--- START ---
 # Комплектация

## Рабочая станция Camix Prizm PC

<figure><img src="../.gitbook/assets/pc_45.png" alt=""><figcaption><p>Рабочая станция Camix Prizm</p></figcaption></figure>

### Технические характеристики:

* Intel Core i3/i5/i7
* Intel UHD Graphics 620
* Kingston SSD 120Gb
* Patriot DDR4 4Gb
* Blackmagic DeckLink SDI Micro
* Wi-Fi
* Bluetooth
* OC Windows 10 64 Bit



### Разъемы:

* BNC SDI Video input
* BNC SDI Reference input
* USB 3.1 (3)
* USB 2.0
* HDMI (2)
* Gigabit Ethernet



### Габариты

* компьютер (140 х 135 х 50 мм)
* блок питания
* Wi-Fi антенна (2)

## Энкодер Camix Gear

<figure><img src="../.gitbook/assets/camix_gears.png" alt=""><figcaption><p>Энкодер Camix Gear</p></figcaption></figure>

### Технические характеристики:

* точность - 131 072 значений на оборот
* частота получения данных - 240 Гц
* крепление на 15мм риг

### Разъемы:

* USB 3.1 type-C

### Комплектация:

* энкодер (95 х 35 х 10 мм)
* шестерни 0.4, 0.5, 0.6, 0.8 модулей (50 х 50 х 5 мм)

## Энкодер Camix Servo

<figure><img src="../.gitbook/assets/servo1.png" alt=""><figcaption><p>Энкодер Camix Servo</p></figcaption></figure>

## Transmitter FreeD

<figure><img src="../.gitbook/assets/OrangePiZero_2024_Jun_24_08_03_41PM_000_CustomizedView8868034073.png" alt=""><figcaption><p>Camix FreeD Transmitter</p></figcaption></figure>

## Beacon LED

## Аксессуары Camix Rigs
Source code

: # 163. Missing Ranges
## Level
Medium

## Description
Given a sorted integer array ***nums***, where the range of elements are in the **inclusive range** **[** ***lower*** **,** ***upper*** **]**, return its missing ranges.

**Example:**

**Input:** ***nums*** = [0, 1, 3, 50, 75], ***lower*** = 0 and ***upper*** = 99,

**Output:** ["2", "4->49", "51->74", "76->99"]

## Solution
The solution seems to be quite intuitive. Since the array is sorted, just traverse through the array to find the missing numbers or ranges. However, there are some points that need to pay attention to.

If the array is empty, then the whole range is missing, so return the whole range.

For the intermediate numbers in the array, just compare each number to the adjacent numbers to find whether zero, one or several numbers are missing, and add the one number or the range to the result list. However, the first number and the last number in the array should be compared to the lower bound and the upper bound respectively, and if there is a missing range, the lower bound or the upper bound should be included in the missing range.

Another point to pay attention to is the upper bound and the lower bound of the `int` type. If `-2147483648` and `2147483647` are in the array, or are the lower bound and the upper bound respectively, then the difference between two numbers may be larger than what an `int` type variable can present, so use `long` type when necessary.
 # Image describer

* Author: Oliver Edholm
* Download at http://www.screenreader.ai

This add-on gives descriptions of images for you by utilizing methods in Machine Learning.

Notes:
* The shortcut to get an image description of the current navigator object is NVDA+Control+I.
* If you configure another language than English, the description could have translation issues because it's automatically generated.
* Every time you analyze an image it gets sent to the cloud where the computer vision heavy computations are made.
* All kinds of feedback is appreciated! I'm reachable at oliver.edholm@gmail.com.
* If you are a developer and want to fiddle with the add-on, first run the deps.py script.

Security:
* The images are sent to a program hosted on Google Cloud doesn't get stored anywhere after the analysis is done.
--- END ---
* _REQUIREMENT_:
Using the entries above, give back exactly the line containing "35 х 10 мм)", the line containing "Source code", and every line between them, and nothing else.

* _OUTPUT OF THE EXERCISE_:
* энкодер (95 х 35 х 10 мм)
* шестерни 0.4, 0.5, 0.6, 0.8 модулей (50 х 50 х 5 мм)

## Энкодер Camix Servo

<figure><img src="../.gitbook/assets/servo1.png" alt=""><figcaption><p>Энкодер Camix Servo</p></figcaption></figure>

## Transmitter FreeD

<figure><img src="../.gitbook/assets/OrangePiZero_2024_Jun_24_08_03_41PM_000_CustomizedView8868034073.png" alt=""><figcaption><p>Camix FreeD Transmitter</p></figcaption></figure>

## Beacon LED

## Аксессуары Camix Rigs
Source code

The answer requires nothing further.